Бой 3 и 4 августа происходил в виду наших армий, которые в течение двух недель стояли тылом к Смоленску, а лицом к Петербургу; теперь же, когда дрались за Смоленск, мы стояли, уже повернувшись на своей оси. Наша бригада в резерве стала на левом фланге, против Раевского пролома, и одна из рот, вместе с нами составлявшая резерв артиллерийский, подполковника Нилуса, [165]была отделена от нас и с этого берега Днепра фланкировала стену города у этого пролома с большей, конечно, славой, но без всякой для себя опасности; ибо в то время, когда французские колонны, пользуясь кустарниками и рытвинами, с этой стороны стали спускаться в обход стены к пролому, удачными выстрелами Нилусовой батареи были удержаны и не дошли до Днепра, а потому не могли на этот раз отрезать и уничтожить переправу для бившихся за Смоленском наших войск.
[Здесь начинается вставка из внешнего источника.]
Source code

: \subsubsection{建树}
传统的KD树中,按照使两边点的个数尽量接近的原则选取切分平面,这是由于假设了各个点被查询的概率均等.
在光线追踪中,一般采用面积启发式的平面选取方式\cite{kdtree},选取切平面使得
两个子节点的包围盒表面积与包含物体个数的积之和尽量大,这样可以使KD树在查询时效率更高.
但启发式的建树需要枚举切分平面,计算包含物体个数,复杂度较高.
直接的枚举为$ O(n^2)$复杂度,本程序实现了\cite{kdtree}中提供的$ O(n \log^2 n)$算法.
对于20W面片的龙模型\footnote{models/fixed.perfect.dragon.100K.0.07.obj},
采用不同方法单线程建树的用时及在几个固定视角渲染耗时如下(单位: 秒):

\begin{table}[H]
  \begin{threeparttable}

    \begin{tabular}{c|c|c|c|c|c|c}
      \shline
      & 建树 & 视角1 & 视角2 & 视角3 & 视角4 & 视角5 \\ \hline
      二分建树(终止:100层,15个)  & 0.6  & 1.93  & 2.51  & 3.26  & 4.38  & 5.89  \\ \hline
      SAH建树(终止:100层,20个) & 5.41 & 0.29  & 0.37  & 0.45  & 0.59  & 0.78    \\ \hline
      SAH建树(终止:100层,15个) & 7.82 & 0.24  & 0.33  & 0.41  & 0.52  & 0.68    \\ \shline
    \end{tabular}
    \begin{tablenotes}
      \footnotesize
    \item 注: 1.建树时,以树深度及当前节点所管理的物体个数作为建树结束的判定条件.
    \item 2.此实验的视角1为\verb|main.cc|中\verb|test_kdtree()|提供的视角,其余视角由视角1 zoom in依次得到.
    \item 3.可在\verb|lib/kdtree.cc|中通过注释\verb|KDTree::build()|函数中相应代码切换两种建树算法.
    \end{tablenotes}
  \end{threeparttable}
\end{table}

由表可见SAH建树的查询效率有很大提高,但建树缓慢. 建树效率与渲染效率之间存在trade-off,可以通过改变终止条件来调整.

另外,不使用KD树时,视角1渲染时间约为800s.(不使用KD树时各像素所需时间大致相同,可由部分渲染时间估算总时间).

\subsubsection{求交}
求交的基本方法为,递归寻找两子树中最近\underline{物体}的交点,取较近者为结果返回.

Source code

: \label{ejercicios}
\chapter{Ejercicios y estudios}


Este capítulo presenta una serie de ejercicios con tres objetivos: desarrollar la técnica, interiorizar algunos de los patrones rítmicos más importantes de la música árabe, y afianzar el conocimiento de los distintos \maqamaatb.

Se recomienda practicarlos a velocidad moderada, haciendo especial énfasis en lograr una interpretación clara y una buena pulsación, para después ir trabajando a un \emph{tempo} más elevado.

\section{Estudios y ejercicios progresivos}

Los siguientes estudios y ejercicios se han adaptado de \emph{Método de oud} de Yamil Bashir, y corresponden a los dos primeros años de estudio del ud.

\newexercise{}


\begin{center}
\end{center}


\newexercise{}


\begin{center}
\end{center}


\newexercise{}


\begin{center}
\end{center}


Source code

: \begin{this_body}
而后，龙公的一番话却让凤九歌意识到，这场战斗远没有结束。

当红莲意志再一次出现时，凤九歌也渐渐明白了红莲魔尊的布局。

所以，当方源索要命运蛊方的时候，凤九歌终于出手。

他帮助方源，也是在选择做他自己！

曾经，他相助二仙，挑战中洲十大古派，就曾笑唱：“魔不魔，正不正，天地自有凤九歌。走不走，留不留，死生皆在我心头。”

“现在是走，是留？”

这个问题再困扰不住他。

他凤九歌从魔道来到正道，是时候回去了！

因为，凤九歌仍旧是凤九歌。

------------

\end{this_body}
Но до Нилусовой батареи не долетало ни одно неприятельское ядро, ибо она стояла гораздо выше той французской батареи, которая была направлена против нее.
Нашей бригадой за отделением Ермолова к важнейшим занятиям командовал полковник Эйлер. 3 августа, когда мы заняли нашу позицию, он, подойдя к моему бивуаку, вызвал меня и сказал:
– Ты хорошо знаешь, Иван Степанович, церковную службу и, верно, знаешь, какое читают Евангелие, когда служат молебен Божией Матери? Правда ли, что тут говорится, что она пробудет в отсутствии из дома три месяца и потом возвратится опять к себе?
Я отвечал, что хотя и говорится о трех месяцах, но это уже в прошедшем, а не в будущем отношении, и повторил ему буквально выражение этого текста Евангелия.
Он мне тут же прибавил:
– Ну, вот теперь на этом тексте основывают нашу надежду! Говорят, что мы Смоленск отдадим французам, но через три месяца опять будем тут же.
Тотчас вынесли чудотворный образ Божией Матери [166]из церкви, что над Днепровскими воротами, и при этом пели непрестанные молебны, причем все повторяли эти слова. [167]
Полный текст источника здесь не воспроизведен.